(Dataset records Opens)
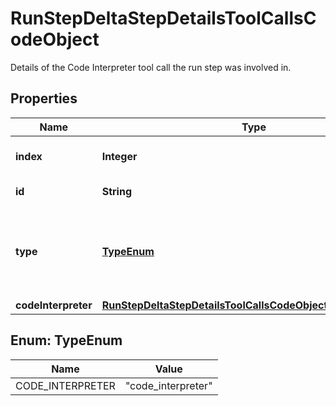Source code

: 

# RunStepDeltaStepDetailsToolCallsCodeObject

Details of the Code Interpreter tool call the run step was involved in.

## Properties

| Name | Type | Description | Notes |
|------------ | ------------- | ------------- | -------------|
|**index** | **Integer** | The index of the tool call in the tool calls array. |  |
|**id** | **String** | The ID of the tool call. |  [optional] |
|**type** | [**TypeEnum**](#TypeEnum) | The type of tool call. This is always going to be &#x60;code_interpreter&#x60; for this type of tool call. |  |
|**codeInterpreter** | [**RunStepDeltaStepDetailsToolCallsCodeObjectCodeInterpreter**](RunStepDeltaStepDetailsToolCallsCodeObjectCodeInterpreter.md) |  |  [optional] |



## Enum: TypeEnum

| Name | Value |
|---- | -----|
| CODE_INTERPRETER | &quot;code_interpreter&quot; |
(Dataset records Closes)
Work item:
Restate the data above word for word. Do not include the images.

Exercise response:
Source code

: 

# RunStepDeltaStepDetailsToolCallsCodeObject

Details of the Code Interpreter tool call the run step was involved in.

## Properties

| Name | Type | Description | Notes |
|------------ | ------------- | ------------- | -------------|
|**index** | **Integer** | The index of the tool call in the tool calls array. |  |
|**id** | **String** | The ID of the tool call. |  [optional] |
|**type** | [**TypeEnum**](#TypeEnum) | The type of tool call. This is always going to be &#x60;code_interpreter&#x60; for this type of tool call. |  |
|**codeInterpreter** | [**RunStepDeltaStepDetailsToolCallsCodeObjectCodeInterpreter**](RunStepDeltaStepDetailsToolCallsCodeObjectCodeInterpreter.md) |  |  [optional] |



## Enum: TypeEnum

| Name | Value |
|---- | -----|
| CODE_INTERPRETER | &quot;code_interpreter&quot; |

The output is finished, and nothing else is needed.